College is a time of new found independence, growth and responsibility. Universities are well aware of the challenges and freedoms that college undergraduates face and to a certain extent, are responsible in aiding the acclamation process. Mandating freshman and sophomore students to live in dorms, limiting first semester credits and providing campus events to integrate the newcomers into their new home are examples of how universities aide in new student incorporation and the development of successful habits.
Following the mold, UW-Platteville has followed all of the examples above, with the exception of mandating that freshman and sophomore students live on campus. While a lot of the student body has believed that this has been in effect, it has not.

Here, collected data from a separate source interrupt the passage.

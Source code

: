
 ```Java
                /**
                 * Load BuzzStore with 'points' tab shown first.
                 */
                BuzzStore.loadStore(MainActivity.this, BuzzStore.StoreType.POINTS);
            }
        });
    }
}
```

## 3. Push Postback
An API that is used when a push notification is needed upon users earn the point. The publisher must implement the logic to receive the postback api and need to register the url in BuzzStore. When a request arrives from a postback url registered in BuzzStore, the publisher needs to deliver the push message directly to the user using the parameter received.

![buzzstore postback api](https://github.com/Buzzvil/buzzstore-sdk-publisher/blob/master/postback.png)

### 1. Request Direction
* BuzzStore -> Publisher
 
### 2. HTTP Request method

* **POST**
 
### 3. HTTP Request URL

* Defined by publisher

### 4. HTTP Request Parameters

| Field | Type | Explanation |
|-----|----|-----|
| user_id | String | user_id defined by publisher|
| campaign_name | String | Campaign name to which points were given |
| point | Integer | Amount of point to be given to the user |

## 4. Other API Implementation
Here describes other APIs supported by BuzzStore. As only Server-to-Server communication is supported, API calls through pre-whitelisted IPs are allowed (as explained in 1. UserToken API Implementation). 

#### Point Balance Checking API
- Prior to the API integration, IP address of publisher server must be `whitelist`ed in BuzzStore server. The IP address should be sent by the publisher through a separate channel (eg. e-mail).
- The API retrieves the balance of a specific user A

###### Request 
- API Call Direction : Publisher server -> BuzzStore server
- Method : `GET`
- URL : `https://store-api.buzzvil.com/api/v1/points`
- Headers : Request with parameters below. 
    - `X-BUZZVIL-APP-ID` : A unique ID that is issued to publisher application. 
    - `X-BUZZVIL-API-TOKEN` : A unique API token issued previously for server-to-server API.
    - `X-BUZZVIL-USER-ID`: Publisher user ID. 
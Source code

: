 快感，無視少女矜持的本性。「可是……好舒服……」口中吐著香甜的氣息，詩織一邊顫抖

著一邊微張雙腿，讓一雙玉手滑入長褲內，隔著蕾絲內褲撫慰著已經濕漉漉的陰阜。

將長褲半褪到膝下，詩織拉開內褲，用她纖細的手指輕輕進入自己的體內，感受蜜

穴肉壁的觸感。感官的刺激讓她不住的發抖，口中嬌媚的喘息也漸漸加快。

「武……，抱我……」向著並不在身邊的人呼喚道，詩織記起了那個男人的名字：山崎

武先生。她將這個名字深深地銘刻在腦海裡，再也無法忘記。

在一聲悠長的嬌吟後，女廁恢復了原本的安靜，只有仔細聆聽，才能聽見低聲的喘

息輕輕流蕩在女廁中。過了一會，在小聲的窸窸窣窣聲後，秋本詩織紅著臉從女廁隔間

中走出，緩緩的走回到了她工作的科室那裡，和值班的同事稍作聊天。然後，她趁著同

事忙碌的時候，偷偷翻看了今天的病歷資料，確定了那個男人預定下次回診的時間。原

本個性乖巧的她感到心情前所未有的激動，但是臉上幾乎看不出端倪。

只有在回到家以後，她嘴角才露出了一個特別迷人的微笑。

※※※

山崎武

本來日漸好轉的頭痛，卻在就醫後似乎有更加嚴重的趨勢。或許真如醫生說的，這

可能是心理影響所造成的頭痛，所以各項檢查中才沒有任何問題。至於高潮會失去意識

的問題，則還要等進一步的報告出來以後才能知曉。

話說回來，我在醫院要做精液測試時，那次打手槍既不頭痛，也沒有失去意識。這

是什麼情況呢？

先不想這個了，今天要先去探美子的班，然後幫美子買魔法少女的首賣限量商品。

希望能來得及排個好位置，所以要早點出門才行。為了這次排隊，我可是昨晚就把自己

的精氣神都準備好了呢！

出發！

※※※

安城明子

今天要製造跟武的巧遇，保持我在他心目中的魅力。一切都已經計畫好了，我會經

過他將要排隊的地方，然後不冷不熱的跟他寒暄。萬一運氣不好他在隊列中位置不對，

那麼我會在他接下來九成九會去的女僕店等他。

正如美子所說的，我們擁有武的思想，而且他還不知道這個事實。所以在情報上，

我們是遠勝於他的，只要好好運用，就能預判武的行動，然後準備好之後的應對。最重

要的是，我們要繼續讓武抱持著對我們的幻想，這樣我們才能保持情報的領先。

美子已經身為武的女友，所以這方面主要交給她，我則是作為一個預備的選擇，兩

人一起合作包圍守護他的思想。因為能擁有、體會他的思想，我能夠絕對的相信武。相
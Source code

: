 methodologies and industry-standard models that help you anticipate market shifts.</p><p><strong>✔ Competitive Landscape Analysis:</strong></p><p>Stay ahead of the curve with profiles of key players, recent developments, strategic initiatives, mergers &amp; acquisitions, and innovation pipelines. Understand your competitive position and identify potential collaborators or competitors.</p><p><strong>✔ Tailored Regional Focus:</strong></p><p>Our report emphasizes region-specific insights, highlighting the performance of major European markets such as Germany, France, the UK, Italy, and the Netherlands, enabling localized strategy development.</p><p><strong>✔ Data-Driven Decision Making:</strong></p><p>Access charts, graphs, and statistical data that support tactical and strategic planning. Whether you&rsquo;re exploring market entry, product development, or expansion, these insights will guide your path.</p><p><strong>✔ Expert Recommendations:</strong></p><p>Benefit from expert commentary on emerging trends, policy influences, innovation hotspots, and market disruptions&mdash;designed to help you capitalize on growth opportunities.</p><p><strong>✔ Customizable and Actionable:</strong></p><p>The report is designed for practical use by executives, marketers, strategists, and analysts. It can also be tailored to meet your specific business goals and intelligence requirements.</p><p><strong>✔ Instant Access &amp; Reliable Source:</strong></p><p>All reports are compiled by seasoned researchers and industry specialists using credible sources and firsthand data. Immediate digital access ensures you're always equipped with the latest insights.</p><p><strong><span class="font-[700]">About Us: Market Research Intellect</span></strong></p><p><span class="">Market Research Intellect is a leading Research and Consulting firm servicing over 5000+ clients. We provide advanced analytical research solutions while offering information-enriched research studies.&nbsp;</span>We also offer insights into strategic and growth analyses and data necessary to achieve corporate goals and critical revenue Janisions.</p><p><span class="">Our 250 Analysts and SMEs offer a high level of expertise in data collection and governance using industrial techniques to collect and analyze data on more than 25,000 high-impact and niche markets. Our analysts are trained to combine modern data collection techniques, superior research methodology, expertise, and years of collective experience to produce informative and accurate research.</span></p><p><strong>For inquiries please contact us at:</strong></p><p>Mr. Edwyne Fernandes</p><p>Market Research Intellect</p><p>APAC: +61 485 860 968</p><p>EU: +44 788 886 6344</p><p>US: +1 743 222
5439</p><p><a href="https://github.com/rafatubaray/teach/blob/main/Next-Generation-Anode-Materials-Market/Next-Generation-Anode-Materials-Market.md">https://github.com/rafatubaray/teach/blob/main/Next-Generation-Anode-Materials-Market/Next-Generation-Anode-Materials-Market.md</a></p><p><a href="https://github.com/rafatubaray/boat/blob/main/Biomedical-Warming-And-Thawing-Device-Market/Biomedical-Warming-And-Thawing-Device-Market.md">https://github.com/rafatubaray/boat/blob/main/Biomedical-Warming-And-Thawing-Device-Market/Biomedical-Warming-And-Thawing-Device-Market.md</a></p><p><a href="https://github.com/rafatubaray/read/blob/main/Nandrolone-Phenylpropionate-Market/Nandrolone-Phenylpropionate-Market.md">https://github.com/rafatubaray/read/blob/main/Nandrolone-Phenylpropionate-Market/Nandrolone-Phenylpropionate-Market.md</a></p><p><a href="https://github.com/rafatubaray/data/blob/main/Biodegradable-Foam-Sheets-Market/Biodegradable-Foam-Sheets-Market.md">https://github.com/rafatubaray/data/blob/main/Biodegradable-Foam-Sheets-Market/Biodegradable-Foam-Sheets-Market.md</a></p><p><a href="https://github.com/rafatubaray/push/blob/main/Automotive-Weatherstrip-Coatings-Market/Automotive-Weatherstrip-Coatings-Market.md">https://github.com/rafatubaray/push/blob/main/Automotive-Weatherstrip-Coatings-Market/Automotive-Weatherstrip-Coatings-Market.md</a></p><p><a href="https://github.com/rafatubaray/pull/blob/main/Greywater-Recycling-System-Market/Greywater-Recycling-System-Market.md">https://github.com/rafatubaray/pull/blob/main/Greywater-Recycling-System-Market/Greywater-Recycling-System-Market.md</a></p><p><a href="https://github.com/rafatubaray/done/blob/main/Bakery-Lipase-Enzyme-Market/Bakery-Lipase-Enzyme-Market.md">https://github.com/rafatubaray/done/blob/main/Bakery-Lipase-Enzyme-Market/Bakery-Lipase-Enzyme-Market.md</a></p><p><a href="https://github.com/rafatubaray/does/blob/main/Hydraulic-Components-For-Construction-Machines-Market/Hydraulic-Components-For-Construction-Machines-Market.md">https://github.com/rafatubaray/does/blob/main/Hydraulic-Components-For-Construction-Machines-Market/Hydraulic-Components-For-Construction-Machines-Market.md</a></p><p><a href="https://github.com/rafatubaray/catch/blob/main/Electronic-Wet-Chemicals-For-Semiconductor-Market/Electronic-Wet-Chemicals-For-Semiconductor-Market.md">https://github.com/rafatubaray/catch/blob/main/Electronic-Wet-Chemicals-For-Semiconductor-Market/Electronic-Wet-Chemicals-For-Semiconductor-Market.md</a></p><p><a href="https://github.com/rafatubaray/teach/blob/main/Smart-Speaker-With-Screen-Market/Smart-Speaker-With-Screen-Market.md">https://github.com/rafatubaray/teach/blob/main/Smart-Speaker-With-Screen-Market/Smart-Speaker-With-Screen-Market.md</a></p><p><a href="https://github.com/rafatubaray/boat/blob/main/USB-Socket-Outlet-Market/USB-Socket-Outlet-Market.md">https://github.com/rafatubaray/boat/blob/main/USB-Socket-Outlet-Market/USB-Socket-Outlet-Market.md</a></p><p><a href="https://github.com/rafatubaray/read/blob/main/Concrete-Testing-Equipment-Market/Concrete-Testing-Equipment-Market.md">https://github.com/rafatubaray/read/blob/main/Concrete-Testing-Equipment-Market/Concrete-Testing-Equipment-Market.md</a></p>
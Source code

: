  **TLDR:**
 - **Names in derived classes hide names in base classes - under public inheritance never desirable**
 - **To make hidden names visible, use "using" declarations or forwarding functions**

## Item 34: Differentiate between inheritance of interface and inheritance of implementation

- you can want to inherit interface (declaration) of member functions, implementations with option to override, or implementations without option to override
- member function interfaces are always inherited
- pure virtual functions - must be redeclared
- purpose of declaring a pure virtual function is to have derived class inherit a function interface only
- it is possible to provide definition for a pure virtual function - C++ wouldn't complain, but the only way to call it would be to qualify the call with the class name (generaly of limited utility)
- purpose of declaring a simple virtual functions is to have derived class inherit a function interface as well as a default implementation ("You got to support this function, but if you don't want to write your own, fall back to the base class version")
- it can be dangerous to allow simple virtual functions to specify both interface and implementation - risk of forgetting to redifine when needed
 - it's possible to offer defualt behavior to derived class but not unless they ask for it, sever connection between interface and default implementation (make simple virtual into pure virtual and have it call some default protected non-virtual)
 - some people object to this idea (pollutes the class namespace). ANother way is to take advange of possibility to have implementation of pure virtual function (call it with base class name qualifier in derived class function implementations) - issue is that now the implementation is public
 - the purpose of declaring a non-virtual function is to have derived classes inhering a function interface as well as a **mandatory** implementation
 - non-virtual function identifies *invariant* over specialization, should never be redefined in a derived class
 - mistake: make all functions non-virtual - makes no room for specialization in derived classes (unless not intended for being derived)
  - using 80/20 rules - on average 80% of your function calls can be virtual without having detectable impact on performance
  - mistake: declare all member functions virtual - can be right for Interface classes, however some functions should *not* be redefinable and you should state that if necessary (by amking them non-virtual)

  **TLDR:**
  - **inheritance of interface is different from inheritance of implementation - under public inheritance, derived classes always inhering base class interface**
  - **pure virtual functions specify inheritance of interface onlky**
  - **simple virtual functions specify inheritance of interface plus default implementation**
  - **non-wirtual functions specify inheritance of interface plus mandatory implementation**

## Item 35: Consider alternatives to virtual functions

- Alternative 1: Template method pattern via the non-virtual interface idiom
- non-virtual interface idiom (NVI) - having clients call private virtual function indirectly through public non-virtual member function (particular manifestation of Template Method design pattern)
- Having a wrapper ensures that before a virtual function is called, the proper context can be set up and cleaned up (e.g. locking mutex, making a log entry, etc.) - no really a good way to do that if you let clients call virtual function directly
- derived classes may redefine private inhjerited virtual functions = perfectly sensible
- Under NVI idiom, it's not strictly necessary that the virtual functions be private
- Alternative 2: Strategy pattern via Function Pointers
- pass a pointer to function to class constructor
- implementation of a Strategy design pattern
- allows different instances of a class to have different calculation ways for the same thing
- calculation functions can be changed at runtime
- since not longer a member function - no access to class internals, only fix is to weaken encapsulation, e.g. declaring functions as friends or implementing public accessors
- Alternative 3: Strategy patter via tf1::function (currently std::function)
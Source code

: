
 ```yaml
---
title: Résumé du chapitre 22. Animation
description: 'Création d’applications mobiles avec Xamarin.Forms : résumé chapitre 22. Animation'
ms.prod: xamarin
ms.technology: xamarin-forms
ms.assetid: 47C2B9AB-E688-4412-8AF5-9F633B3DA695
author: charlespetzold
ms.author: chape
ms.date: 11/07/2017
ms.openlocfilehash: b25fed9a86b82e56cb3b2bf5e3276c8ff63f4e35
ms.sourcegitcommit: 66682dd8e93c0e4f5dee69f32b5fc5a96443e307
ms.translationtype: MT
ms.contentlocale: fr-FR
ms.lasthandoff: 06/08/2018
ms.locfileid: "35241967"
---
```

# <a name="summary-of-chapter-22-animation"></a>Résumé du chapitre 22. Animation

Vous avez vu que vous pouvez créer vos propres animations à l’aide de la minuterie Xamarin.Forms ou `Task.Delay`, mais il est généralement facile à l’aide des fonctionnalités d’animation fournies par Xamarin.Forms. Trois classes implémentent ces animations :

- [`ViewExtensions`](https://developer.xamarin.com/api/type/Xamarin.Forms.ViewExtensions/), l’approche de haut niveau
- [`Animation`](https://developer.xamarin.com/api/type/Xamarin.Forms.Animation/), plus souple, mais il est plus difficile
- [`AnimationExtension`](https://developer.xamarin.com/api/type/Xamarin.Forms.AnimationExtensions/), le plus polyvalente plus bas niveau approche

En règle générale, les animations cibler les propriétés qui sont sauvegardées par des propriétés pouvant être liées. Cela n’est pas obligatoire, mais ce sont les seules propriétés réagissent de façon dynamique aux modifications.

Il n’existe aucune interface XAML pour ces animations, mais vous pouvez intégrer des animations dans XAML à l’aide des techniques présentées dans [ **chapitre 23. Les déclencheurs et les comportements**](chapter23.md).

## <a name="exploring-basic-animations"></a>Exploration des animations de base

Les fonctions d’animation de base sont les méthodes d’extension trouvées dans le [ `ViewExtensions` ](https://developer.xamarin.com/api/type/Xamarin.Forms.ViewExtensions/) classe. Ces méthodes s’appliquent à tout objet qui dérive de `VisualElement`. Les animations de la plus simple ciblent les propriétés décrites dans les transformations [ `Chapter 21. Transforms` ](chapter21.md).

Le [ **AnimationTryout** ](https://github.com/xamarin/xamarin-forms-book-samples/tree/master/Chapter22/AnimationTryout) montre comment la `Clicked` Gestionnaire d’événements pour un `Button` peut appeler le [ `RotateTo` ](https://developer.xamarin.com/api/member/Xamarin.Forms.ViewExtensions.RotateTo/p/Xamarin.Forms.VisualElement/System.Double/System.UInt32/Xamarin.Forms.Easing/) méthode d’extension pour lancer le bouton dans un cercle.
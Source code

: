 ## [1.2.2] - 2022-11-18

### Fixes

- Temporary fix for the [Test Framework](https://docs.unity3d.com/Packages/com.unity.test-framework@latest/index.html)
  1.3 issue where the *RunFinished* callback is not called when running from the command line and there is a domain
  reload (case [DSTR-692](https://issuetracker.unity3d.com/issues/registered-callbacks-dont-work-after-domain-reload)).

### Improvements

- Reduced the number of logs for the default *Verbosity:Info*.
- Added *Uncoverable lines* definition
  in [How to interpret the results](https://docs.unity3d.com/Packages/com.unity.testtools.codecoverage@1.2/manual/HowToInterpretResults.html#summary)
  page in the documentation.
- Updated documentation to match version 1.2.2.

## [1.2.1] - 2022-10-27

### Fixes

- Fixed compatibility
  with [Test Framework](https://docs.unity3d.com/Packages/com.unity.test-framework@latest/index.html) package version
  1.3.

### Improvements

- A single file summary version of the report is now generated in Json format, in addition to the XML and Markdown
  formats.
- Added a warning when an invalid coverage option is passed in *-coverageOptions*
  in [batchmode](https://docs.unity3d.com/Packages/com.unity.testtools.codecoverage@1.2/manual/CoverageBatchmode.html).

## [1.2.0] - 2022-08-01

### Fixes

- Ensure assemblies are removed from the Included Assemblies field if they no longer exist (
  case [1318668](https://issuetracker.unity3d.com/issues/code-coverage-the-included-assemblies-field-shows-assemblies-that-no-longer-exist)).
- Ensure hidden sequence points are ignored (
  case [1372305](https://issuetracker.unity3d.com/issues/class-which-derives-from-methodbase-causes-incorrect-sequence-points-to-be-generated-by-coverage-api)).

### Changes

Last semester was the first instance in recent memory when there was not an option for sophomores to voluntarily reside off-campus. Our student body has been steadily growing while the number of rooms in residence halls remains stagnant, with the exception of Rountree Commons. As a result, fewer students were able to move off campus last fall. This trend will continue with the addition of Bridgeway Commons slated to open this coming fall.
There are mixed emotions among the student body when it comes to a two year obligation to the residency halls. Arguments range from the expense of on-campus living to the lack of freedom by way of Resident Assistants. However, the advantages do outweigh the disadvantages. Despite the inevitable quiet hours, regulations and expenses that accompany living in the dorms, it is something that should not be taken for granted.
Moving off campus is a rite of passage, and should not be taken lightly. Outside of the Residence Hall Association there are bills to be paid, landlords to appease and distant walks to class to be made. Living in the dorms is one of the only times in your life when you are surrounded by peers who, like you, are new to university life and require social stimulation much like when high school began. However, the difference here is that all residents are adults and are dealing with relatively the same issues.
The first two years of college is when the majority of one’s social circle will be constructed. As peer advisors will tell you during registration, “There will be a flurry of handshakes and friend requests.” From the various names and faces, one can pick and choose who is in their inner and outer circles, and which of those people will become potential lifelong friends.
In addition to the social aspect of dorm life, financial security is paramount. Having all of your bills and tuition consolidated into one charge every semester is a luxury that will not be afforded to you later in life. Bills for water, heat, electric, cable and internet on top of rent can be daunting for anyone and even more treacherous for someone who just started taking care of him or herself.
There are many arguments when it comes to on and off-campus living, but to gain the college experience and ease into adulthood, freshmen and sophomores should be required to live in residence halls.